● Description of the task
Find the lines in these entries that include the word "random" and state how many there are, with no other words.

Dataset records
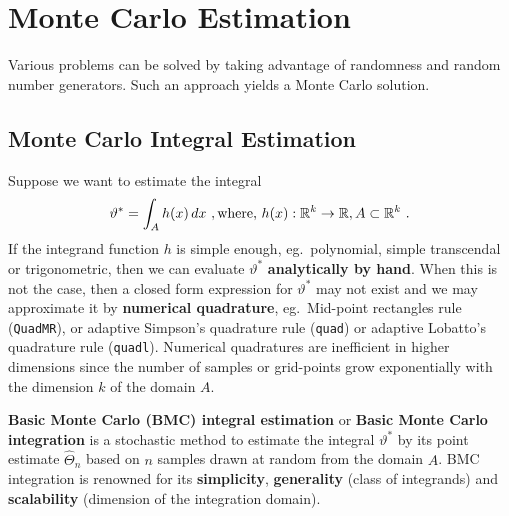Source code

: \chapter{Monte Carlo Estimation}\label{S:MCEstim}
Various problems can be solved by taking advantage of randomness and random number generators.  Such an approach yields a Monte Carlo solution.  %

\section{Monte Carlo Integral Estimation}\label{S:BMC}
Suppose we want to estimate the integral
\[
\vartheta^* = \int_{A} h(x) \, dx \ , \text{where, } h(x): \mathbb{R}^k \to \mathbb{R}, A \subset \mathbb{R}^k \ .
\]
If the integrand function $h$ is simple enough, eg.~polynomial, simple transcendal or trigonometric, then we can evaluate $\vartheta^*$ {\bf analytically by hand}.  When this is not the case, then a closed form expression for $\vartheta^*$ may not exist and we may approximate it by {\bf numerical quadrature}, eg.~Mid-point rectangles rule ({\tt QuadMR}), or adaptive Simpson's quadrature rule ({\tt quad}) or adaptive Lobatto's quadrature rule ({\tt quadl}).  Numerical quadratures are inefficient in higher dimensions since the number of samples or grid-points grow exponentially with the dimension $k$ of the domain $A$.

{\bf Basic Monte Carlo (BMC) integral estimation} or {\bf Basic Monte Carlo integration} is a stochastic method to estimate the integral $\vartheta^*$ by its point estimate $\widehat{\varTheta}_n$ based on $n$ samples drawn at random from the domain $A$.  BMC integration is renowned for its {\bf simplicity}, {\bf generality} (class of integrands) and {\bf scalability} (dimension of the  integration domain).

● The answer
2